Collected data
________________________________________

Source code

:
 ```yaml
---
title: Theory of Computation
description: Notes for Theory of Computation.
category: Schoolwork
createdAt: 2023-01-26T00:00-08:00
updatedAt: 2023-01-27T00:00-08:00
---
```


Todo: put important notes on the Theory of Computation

________________________________________

● **What you have to do**
All entries above are to be repeated verbatim, down to the last line.

● **Written answer**
Source code

:
 ```yaml
---
title: Theory of Computation
description: Notes for Theory of Computation.
category: Schoolwork
createdAt: 2023-01-26T00:00-08:00
updatedAt: 2023-01-27T00:00-08:00
---
```


Todo: put important notes on the Theory of Computation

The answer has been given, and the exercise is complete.